(Stored data entries)
-- Opening Marker --

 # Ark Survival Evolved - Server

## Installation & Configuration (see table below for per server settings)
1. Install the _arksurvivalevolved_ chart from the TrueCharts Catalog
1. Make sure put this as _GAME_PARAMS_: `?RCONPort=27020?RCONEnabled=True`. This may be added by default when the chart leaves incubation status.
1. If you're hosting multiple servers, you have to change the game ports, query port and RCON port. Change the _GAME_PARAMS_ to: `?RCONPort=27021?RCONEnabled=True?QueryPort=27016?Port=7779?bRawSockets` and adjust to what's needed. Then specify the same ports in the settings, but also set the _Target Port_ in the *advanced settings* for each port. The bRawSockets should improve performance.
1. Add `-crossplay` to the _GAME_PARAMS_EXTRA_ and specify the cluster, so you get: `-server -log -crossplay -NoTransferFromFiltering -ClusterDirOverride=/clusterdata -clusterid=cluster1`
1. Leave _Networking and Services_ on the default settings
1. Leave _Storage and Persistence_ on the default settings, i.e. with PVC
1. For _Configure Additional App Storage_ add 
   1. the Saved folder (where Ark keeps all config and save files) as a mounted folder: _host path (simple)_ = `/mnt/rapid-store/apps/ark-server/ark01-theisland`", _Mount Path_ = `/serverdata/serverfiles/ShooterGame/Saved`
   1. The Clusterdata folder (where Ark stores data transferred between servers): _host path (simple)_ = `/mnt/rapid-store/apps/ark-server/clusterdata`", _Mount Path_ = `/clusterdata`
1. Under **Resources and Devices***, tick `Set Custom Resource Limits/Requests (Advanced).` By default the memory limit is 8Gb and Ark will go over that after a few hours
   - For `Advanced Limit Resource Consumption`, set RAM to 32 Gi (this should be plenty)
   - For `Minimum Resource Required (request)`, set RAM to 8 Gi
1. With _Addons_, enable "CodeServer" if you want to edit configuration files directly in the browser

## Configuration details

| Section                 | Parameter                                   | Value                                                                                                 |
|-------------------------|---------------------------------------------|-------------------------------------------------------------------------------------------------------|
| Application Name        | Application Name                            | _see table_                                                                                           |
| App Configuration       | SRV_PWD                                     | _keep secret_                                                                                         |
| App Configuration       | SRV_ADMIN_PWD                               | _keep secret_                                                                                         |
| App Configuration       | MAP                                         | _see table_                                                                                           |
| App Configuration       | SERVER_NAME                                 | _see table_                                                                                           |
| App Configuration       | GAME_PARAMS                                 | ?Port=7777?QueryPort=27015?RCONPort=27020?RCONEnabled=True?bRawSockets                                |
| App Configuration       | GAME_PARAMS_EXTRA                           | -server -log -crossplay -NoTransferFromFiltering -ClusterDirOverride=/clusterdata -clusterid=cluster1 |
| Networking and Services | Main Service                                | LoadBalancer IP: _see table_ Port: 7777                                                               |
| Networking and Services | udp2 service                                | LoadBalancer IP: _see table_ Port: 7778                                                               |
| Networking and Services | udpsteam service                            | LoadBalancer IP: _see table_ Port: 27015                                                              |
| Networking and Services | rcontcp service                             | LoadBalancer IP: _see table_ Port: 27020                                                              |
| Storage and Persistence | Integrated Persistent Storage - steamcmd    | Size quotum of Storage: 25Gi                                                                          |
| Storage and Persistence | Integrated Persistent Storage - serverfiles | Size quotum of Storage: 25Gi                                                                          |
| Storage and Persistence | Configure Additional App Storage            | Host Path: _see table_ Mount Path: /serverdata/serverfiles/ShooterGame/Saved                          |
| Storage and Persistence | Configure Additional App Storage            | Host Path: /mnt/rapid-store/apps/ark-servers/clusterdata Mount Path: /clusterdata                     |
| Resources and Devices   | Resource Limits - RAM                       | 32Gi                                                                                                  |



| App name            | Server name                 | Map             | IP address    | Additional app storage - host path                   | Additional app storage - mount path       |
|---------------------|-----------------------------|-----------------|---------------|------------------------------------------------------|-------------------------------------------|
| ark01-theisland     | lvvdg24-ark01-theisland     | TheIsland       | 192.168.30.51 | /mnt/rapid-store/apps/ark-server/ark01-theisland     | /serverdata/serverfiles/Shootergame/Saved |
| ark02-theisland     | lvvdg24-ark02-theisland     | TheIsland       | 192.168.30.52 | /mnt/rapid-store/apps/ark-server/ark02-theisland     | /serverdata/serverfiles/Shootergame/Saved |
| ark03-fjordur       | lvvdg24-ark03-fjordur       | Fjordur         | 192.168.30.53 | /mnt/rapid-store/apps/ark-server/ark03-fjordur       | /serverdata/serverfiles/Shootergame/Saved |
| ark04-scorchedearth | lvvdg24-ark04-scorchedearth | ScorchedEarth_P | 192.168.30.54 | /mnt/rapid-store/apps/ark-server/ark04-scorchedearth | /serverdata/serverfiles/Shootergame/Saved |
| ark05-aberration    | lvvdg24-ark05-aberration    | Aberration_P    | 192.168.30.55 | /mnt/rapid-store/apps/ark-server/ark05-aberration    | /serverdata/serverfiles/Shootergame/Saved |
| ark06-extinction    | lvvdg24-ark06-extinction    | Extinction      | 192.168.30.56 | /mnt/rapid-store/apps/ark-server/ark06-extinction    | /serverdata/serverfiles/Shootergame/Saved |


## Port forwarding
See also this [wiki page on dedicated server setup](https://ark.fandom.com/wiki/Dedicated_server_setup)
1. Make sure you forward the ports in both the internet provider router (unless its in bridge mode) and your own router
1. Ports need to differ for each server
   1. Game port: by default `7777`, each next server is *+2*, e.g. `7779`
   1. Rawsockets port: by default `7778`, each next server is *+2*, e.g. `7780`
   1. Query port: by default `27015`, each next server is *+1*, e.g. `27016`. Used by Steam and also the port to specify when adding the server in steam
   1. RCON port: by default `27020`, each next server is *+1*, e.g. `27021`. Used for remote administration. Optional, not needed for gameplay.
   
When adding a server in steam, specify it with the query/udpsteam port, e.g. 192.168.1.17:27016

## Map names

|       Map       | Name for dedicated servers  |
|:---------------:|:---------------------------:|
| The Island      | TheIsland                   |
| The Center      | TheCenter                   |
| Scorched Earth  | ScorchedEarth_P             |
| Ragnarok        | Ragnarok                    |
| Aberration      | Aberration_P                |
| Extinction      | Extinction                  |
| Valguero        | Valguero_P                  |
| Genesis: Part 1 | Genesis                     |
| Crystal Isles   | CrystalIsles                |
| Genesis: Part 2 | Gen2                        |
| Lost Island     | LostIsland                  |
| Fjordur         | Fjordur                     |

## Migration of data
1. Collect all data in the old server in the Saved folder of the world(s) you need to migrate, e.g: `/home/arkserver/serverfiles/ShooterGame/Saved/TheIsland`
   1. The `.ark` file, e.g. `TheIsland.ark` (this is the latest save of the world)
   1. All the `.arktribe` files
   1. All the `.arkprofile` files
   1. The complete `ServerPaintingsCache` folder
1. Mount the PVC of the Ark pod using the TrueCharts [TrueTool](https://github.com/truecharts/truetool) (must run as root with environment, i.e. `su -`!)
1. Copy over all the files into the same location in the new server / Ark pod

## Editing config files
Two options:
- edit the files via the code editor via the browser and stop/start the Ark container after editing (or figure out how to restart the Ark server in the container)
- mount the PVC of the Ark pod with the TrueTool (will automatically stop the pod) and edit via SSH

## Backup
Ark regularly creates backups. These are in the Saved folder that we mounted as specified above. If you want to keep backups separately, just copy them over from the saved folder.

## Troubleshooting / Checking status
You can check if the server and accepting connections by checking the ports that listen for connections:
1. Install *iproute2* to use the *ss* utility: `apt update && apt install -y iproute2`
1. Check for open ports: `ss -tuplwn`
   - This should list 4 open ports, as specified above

-- Closing Marker --

Task: Copy the records above exactly as they appear.

Reply to the exercise:
 # Ark Survival Evolved - Server

## Installation & Configuration (see table below for per server settings)
1. Install the _arksurvivalevolved_ chart from the TrueCharts Catalog
1. Make sure put this as _GAME_PARAMS_: `?RCONPort=27020?RCONEnabled=True`. This may be added by default when the chart leaves incubation status.
1. If you're hosting multiple servers, you have to change the game ports, query port and RCON port. Change the _GAME_PARAMS_ to: `?RCONPort=27021?RCONEnabled=True?QueryPort=27016?Port=7779?bRawSockets` and adjust to what's needed. Then specify the same ports in the settings, but also set the _Target Port_ in the *advanced settings* for each port. The bRawSockets should improve performance.
1. Add `-crossplay` to the _GAME_PARAMS_EXTRA_ and specify the cluster, so you get: `-server -log -crossplay -NoTransferFromFiltering -ClusterDirOverride=/clusterdata -clusterid=cluster1`
1. Leave _Networking and Services_ on the default settings
1. Leave _Storage and Persistence_ on the default settings, i.e. with PVC
1. For _Configure Additional App Storage_ add 
   1. the Saved folder (where Ark keeps all config and save files) as a mounted folder: _host path (simple)_ = `/mnt/rapid-store/apps/ark-server/ark01-theisland`", _Mount Path_ = `/serverdata/serverfiles/ShooterGame/Saved`
   1. The Clusterdata folder (where Ark stores data transferred between servers): _host path (simple)_ = `/mnt/rapid-store/apps/ark-server/clusterdata`", _Mount Path_ = `/clusterdata`
1. Under **Resources and Devices***, tick `Set Custom Resource Limits/Requests (Advanced).` By default the memory limit is 8Gb and Ark will go over that after a few hours
   - For `Advanced Limit Resource Consumption`, set RAM to 32 Gi (this should be plenty)
   - For `Minimum Resource Required (request)`, set RAM to 8 Gi
1. With _Addons_, enable "CodeServer" if you want to edit configuration files directly in the browser

## Configuration details

| Section                 | Parameter                                   | Value                                                                                                 |
|-------------------------|---------------------------------------------|-------------------------------------------------------------------------------------------------------|
| Application Name        | Application Name                            | _see table_                                                                                           |
| App Configuration       | SRV_PWD                                     | _keep secret_                                                                                         |
| App Configuration       | SRV_ADMIN_PWD                               | _keep secret_                                                                                         |
| App Configuration       | MAP                                         | _see table_                                                                                           |
| App Configuration       | SERVER_NAME                                 | _see table_                                                                                           |
| App Configuration       | GAME_PARAMS                                 | ?Port=7777?QueryPort=27015?RCONPort=27020?RCONEnabled=True?bRawSockets                                |
| App Configuration       | GAME_PARAMS_EXTRA                           | -server -log -crossplay -NoTransferFromFiltering -ClusterDirOverride=/clusterdata -clusterid=cluster1 |
| Networking and Services | Main Service                                | LoadBalancer IP: _see table_ Port: 7777                                                               |
| Networking and Services | udp2 service                                | LoadBalancer IP: _see table_ Port: 7778                                                               |
| Networking and Services | udpsteam service                            | LoadBalancer IP: _see table_ Port: 27015                                                              |
| Networking and Services | rcontcp service                             | LoadBalancer IP: _see table_ Port: 27020                                                              |
| Storage and Persistence | Integrated Persistent Storage - steamcmd    | Size quotum of Storage: 25Gi                                                                          |
| Storage and Persistence | Integrated Persistent Storage - serverfiles | Size quotum of Storage: 25Gi                                                                          |
| Storage and Persistence | Configure Additional App Storage            | Host Path: _see table_ Mount Path: /serverdata/serverfiles/ShooterGame/Saved                          |
| Storage and Persistence | Configure Additional App Storage            | Host Path: /mnt/rapid-store/apps/ark-servers/clusterdata Mount Path: /clusterdata                     |
| Resources and Devices   | Resource Limits - RAM                       | 32Gi                                                                                                  |



| App name            | Server name                 | Map             | IP address    | Additional app storage - host path                   | Additional app storage - mount path       |
|---------------------|-----------------------------|-----------------|---------------|------------------------------------------------------|-------------------------------------------|
| ark01-theisland     | lvvdg24-ark01-theisland     | TheIsland       | 192.168.30.51 | /mnt/rapid-store/apps/ark-server/ark01-theisland     | /serverdata/serverfiles/Shootergame/Saved |
| ark02-theisland     | lvvdg24-ark02-theisland     | TheIsland       | 192.168.30.52 | /mnt/rapid-store/apps/ark-server/ark02-theisland     | /serverdata/serverfiles/Shootergame/Saved |
| ark03-fjordur       | lvvdg24-ark03-fjordur       | Fjordur         | 192.168.30.53 | /mnt/rapid-store/apps/ark-server/ark03-fjordur       | /serverdata/serverfiles/Shootergame/Saved |
| ark04-scorchedearth | lvvdg24-ark04-scorchedearth | ScorchedEarth_P | 192.168.30.54 | /mnt/rapid-store/apps/ark-server/ark04-scorchedearth | /serverdata/serverfiles/Shootergame/Saved |
| ark05-aberration    | lvvdg24-ark05-aberration    | Aberration_P    | 192.168.30.55 | /mnt/rapid-store/apps/ark-server/ark05-aberration    | /serverdata/serverfiles/Shootergame/Saved |
| ark06-extinction    | lvvdg24-ark06-extinction    | Extinction      | 192.168.30.56 | /mnt/rapid-store/apps/ark-server/ark06-extinction    | /serverdata/serverfiles/Shootergame/Saved |


## Port forwarding
See also this [wiki page on dedicated server setup](https://ark.fandom.com/wiki/Dedicated_server_setup)
1. Make sure you forward the ports in both the internet provider router (unless its in bridge mode) and your own router
1. Ports need to differ for each server
   1. Game port: by default `7777`, each next server is *+2*, e.g. `7779`
   1. Rawsockets port: by default `7778`, each next server is *+2*, e.g. `7780`
   1. Query port: by default `27015`, each next server is *+1*, e.g. `27016`. Used by Steam and also the port to specify when adding the server in steam
   1. RCON port: by default `27020`, each next server is *+1*, e.g. `27021`. Used for remote administration. Optional, not needed for gameplay.
   
When adding a server in steam, specify it with the query/udpsteam port, e.g. 192.168.1.17:27016

## Map names

|       Map       | Name for dedicated servers  |
|:---------------:|:---------------------------:|
| The Island      | TheIsland                   |
| The Center      | TheCenter                   |
| Scorched Earth  | ScorchedEarth_P             |
| Ragnarok        | Ragnarok                    |
| Aberration      | Aberration_P                |
| Extinction      | Extinction                  |
| Valguero        | Valguero_P                  |
| Genesis: Part 1 | Genesis                     |
| Crystal Isles   | CrystalIsles                |
| Genesis: Part 2 | Gen2                        |
| Lost Island     | LostIsland                  |
| Fjordur         | Fjordur                     |

## Migration of data
1. Collect all data in the old server in the Saved folder of the world(s) you need to migrate, e.g: `/home/arkserver/serverfiles/ShooterGame/Saved/TheIsland`
   1. The `.ark` file, e.g. `TheIsland.ark` (this is the latest save of the world)
   1. All the `.arktribe` files
   1. All the `.arkprofile` files
   1. The complete `ServerPaintingsCache` folder
1. Mount the PVC of the Ark pod using the TrueCharts [TrueTool](https://github.com/truecharts/truetool) (must run as root with environment, i.e. `su -`!)
1. Copy over all the files into the same location in the new server / Ark pod

## Editing config files
Two options:
- edit the files via the code editor via the browser and stop/start the Ark container after editing (or figure out how to restart the Ark server in the container)
- mount the PVC of the Ark pod with the TrueTool (will automatically stop the pod) and edit via SSH

## Backup
Ark regularly creates backups. These are in the Saved folder that we mounted as specified above. If you want to keep backups separately, just copy them over from the saved folder.

## Troubleshooting / Checking status
You can check if the server and accepting connections by checking the ports that listen for connections:
1. Install *iproute2* to use the *ss* utility: `apt update && apt install -y iproute2`
1. Check for open ports: `ss -tuplwn`
   - This should list 4 open ports, as specified above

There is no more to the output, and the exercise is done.